Evolution of an online essay

Dec 18, 2013

I’m working on a very long essay now.

My essay started as a Fargo outline of ideas (after a page of scribbles in a ScienceOnline-branded Field Notes notebook).

Then I used iA writer to expand those ideas into a first draft.

Then I copied that first draft into Draft, and edited and rewrote a couple more versions.

Then I copied the essay into Medium. Medium has a new update, with some new formatting options.

There’s been a lot of discussion lately about what purpose Medium is meant to serve, for users and its investors. Read two: Anil Dash and Noah Nelson.

I previously posted two essays to Medium, about dengue fever and Lucky the Cow. But, I’ve kept my distance from Medium, for one reason I won’t go into, and for another reason: I want to own and control my own content, and so I keep most of my blogging here at mistersugar.com.

But I was tempted by the full-width image placement, and using the updated Medium has actually been kind of fun. It’s easy to format my writing with photos and pullquotes and section heads. This reminds me of being a high school editor of the literary journal New Pennies, and learning to cut and paste galley pages.

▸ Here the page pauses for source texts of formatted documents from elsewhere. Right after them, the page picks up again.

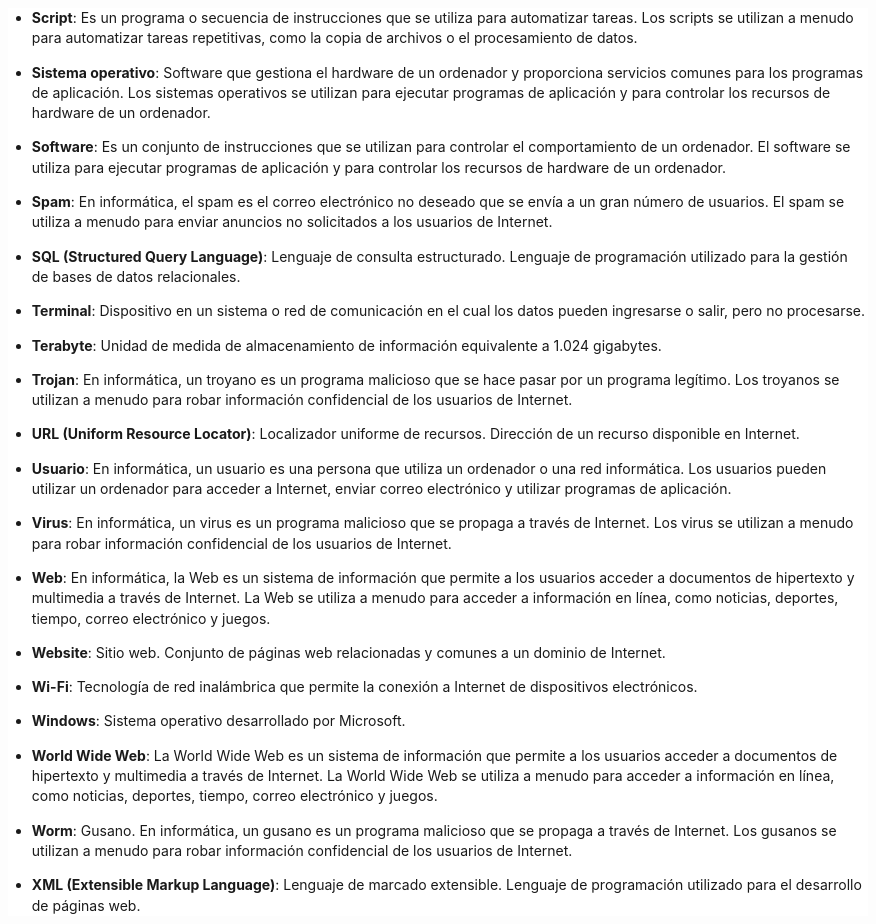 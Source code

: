 - **Script**: Es un programa o secuencia de instrucciones que se utiliza para automatizar tareas. Los scripts se utilizan a menudo para automatizar tareas repetitivas, como la copia de archivos o el procesamiento de datos.

- **Sistema operativo**: Software que gestiona el hardware de un ordenador y proporciona servicios comunes para los programas de aplicación. Los sistemas operativos se utilizan para ejecutar programas de aplicación y para controlar los recursos de hardware de un ordenador.

- **Software**: Es un conjunto de instrucciones que se utilizan para controlar el comportamiento de un ordenador. El software se utiliza para ejecutar programas de aplicación y para controlar los recursos de hardware de un ordenador.

- **Spam**: En informática, el spam es el correo electrónico no deseado que se envía a un gran número de usuarios. El spam se utiliza a menudo para enviar anuncios no solicitados a los usuarios de Internet.

- **SQL (Structured Query Language)**: Lenguaje de consulta estructurado. Lenguaje de programación utilizado para la gestión de bases de datos relacionales.

- **Terminal**: Dispositivo en un sistema o red de comunicación en el cual los datos pueden ingresarse o salir, pero no procesarse.

- **Terabyte**: Unidad de medida de almacenamiento de información equivalente a 1.024 gigabytes.

- **Trojan**: En informática, un troyano es un programa malicioso que se hace pasar por un programa legítimo. Los troyanos se utilizan a menudo para robar información confidencial de los usuarios de Internet.

- **URL (Uniform Resource Locator)**: Localizador uniforme de recursos. Dirección de un recurso disponible en Internet.

- **Usuario**: En informática, un usuario es una persona que utiliza un ordenador o una red informática. Los usuarios pueden utilizar un ordenador para acceder a Internet, enviar correo electrónico y utilizar programas de aplicación.

- **Virus**: En informática, un virus es un programa malicioso que se propaga a través de Internet. Los virus se utilizan a menudo para robar información confidencial de los usuarios de Internet.

- **Web**: En informática, la Web es un sistema de información que permite a los usuarios acceder a documentos de hipertexto y multimedia a través de Internet. La Web se utiliza a menudo para acceder a información en línea, como noticias, deportes, tiempo, correo electrónico y juegos.

- **Website**: Sitio web. Conjunto de páginas web relacionadas y comunes a un dominio de Internet.

- **Wi-Fi**: Tecnología de red inalámbrica que permite la conexión a Internet de dispositivos electrónicos.

- **Windows**: Sistema operativo desarrollado por Microsoft.

- **World Wide Web**: La World Wide Web es un sistema de información que permite a los usuarios acceder a documentos de hipertexto y multimedia a través de Internet. La World Wide Web se utiliza a menudo para acceder a información en línea, como noticias, deportes, tiempo, correo electrónico y juegos.

- **Worm**: Gusano. En informática, un gusano es un programa malicioso que se propaga a través de Internet. Los gusanos se utilizan a menudo para robar información confidencial de los usuarios de Internet.

- **XML (Extensible Markup Language)**: Lenguaje de marcado extensible. Lenguaje de programación utilizado para el desarrollo de páginas web.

It also reminds me of learning to use Pagemaker on Macintosh computers in the back-room computer lab of the Carroll News, my college newspaper. I’d be there late at night, joined by a young English professor named Mark Winegardner, who used the Macs to design posters to promote the writers he was bringing to campus — Tim O’Brien, Robert Stone and John Edgar Widemann, among others — while I designed pages of the newspaper or my latest Zuiker Chronicles (Anton Edition) newsletter to send to family and friends. It also reminds me of learning HTML to create Zuiker Chronicles Online and the Coconut Wireless.

All of these experiences, and tools, have helped make writing easier and design fun. Yeah, I know professional designers do it better, and that in Medium we’re not really designing, since the company has structured it to their design styles. But even these limited tools for text formatting and image layout give enough options to make an author feel in control of the product. Oh, and the ability to place comments alongside paragraphs, and to invite friends and colleagues to review and offer editorial advice before an essay is public, are also very nice.

I hope to have this new essay in Medium ready to be public in a few days.

I’m also putting the essay into a self-hosted Ghost blog to see how that new blogging tool compares.

I’ve been trying lots of online writing tools this year. See previous posts here and here.

I’ve just read that the makers of iA Writer have a new, more powerful writing-and-editing tool available. It’s called Writer Pro. I’ll buy it in the morning (not available for U.S. purchase until midnight) and try it on another set of ideas that I’ve outlined in Fargo.

btw, Om Malik’s reflections on how blogging has changed over the 12 years he’s been doing is quite insightful.